The British pound remained fragile near a two-month low against the dollar yesterday and the yen hovered near six-week highs against the U.S. currency on worries Britain may leave the European Union in a referendum less than 10 days away. Some recent opinion polls have shown a lead for the "Leave" campaign, including a YouGov poll for The Times. While many market players are sceptical about the polling, recent poll results do seem to suggest that the "Leave" camp has gained momentum, making investors nervous. The British pound fell 0.7 percent to $1.4161, having set a two-month low of $1.4117 on Monday.
"Although those opinion polls were not necessarily reliable in the case of Scotland's referendum on its independence, the markets have been swayed by them recently," said Hideki Kishida, fixed income analyst at Nomura Securities.
As investors readied for a plunge in the pound by buying pound put options, implied volatilities have soared, with one-month volatility hitting an unprecedented level around 28 percent this week. Against the yen, which tends to rise at times when risk appetite falls, partly because of Japan's net creditor status.
The pound fell 1.2 percent to 149.85 yen according to Thomson Reuters data, having fallen to around 149.50 yen on Monday.

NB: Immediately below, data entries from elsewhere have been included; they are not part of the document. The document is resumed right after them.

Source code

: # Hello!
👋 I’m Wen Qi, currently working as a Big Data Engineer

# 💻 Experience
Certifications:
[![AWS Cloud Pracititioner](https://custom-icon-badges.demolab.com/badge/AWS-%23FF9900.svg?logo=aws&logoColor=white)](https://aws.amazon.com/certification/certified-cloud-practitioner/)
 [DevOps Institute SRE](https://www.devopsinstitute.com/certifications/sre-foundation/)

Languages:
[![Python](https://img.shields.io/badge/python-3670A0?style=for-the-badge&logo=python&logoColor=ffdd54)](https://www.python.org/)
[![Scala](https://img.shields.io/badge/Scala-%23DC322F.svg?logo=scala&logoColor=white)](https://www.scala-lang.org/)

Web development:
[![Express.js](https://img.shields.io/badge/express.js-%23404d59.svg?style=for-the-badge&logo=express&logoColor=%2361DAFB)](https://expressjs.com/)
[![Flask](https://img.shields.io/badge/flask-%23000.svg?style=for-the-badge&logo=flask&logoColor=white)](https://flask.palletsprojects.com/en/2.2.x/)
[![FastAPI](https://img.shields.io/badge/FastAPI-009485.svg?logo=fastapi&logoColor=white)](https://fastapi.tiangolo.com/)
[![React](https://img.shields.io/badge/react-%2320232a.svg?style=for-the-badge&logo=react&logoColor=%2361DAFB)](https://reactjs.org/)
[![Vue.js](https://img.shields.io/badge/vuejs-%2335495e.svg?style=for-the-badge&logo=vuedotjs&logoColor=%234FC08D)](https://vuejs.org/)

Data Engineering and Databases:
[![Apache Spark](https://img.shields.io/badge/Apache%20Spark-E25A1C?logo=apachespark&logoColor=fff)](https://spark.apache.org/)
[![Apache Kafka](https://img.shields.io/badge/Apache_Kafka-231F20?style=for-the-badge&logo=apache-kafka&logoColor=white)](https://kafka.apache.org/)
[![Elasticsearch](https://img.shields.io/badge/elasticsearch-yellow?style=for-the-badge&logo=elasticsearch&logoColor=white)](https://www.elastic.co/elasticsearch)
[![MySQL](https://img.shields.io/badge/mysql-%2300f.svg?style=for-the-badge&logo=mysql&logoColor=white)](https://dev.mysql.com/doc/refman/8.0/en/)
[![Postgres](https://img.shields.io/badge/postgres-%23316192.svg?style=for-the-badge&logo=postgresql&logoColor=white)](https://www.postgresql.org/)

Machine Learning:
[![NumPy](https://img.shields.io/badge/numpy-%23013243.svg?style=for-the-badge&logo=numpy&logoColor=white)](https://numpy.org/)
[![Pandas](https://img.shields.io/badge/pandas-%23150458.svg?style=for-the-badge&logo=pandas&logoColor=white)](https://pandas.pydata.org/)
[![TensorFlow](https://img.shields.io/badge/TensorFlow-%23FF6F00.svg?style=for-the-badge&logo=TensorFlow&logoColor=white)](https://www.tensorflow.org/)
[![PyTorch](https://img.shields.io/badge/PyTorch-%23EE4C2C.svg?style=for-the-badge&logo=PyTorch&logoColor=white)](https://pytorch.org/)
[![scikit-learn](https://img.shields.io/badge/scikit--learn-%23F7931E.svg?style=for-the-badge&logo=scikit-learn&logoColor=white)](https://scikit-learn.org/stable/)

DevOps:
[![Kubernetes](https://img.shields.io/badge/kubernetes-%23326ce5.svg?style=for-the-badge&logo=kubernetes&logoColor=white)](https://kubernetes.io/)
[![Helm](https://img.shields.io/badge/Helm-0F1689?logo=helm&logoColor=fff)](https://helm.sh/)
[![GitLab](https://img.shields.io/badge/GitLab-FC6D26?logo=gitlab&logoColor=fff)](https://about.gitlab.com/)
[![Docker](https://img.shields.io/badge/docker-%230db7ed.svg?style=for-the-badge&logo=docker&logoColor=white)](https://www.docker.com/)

The yen is the strongest among G10 currencies so far this month, and traded at 105.83 per dollar, near Monday's six-week high of 105.735 to the dollar. A break of that level could lead to a test of its 18-month high of 105.55 set on May 3. Japanese Finance Minister Taro Aso issued a fresh warning against renewed strength in the yen on Tuesday, saying that he would "firmly respond" if rapid and speculative moves persisted in the foreign exchange market.
The risk of yen-selling intervention by Japanese authorities is lending some support to the dollar against the yen, said Jack Siu, Hong Kong-based investment strategist for Credit Suisse Asia-Pacific. "Tokyo has been very vocal in recent weeks against more yen strength," Siu said.
The Bank of Japan's policy meeting on June 15-16 is a near-term focal point for the yen. The prevailing market expectation is for the BOJ to hold off from any additional monetary easing, said a trader for a Japanese bank in Singapore. The BOJ will probably stand pat, especially since the impact of any monetary easing at this point could be limited while the market is preoccupied by the Brexit risk, the trader said. The yen stood near a three-year high against the euro, which slipped 0.5 percent to 119.39 yen. On Monday, the euro had touched a low of 119.005 yen, a level last seen in February 2013. Against the dollar, the euro eased 0.1 percent to $1.1279 , staying above Monday's low of $1.1233. The euro is also vulnerable to threats of Brexit, which would hurt the euro zone economy and deal a serious blow to European integration. At the same time, however, the currency could be helped by safe-haven flows as the euro is often used as a funding currency for bets in riskier assets.